[Records from a collection]
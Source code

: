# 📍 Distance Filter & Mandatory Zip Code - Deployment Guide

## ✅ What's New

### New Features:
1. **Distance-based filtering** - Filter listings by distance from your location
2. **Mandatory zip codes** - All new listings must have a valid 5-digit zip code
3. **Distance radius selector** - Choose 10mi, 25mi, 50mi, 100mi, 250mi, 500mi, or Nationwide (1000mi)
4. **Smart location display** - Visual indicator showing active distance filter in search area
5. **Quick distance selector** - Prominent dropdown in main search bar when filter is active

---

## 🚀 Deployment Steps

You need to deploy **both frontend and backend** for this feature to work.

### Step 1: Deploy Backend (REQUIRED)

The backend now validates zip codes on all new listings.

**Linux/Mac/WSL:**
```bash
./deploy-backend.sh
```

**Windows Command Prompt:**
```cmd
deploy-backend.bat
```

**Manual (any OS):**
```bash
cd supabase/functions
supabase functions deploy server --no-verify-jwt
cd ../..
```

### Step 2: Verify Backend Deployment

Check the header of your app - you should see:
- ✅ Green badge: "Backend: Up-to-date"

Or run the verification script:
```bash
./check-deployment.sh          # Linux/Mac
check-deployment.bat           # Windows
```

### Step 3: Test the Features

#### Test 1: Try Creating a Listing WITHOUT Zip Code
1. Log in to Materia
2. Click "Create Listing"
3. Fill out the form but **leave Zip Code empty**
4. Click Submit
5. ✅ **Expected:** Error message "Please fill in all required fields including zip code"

◆ **WORK TO COMPLETE**
Reproduce each entry above exactly, keeping every word.

◆ **TASK SOLUTION**
Source code

:# 📍 Distance Filter & Mandatory Zip Code - Deployment Guide

## ✅ What's New

### New Features:
1. **Distance-based filtering** - Filter listings by distance from your location
2. **Mandatory zip codes** - All new listings must have a valid 5-digit zip code
3. **Distance radius selector** - Choose 10mi, 25mi, 50mi, 100mi, 250mi, 500mi, or Nationwide (1000mi)
4. **Smart location display** - Visual indicator showing active distance filter in search area
5. **Quick distance selector** - Prominent dropdown in main search bar when filter is active

---

## 🚀 Deployment Steps

You need to deploy **both frontend and backend** for this feature to work.

### Step 1: Deploy Backend (REQUIRED)

The backend now validates zip codes on all new listings.

**Linux/Mac/WSL:**
```bash
./deploy-backend.sh
```

**Windows Command Prompt:**
```cmd
deploy-backend.bat
```

**Manual (any OS):**
```bash
cd supabase/functions
supabase functions deploy server --no-verify-jwt
cd ../..
```

### Step 2: Verify Backend Deployment

Check the header of your app - you should see:
- ✅ Green badge: "Backend: Up-to-date"

Or run the verification script:
```bash
./check-deployment.sh          # Linux/Mac
check-deployment.bat           # Windows
```

### Step 3: Test the Features

#### Test 1: Try Creating a Listing WITHOUT Zip Code
1. Log in to Materia
2. Click "Create Listing"
3. Fill out the form but **leave Zip Code empty**
4. Click Submit
5. ✅ **Expected:** Error message "Please fill in all required fields including zip code"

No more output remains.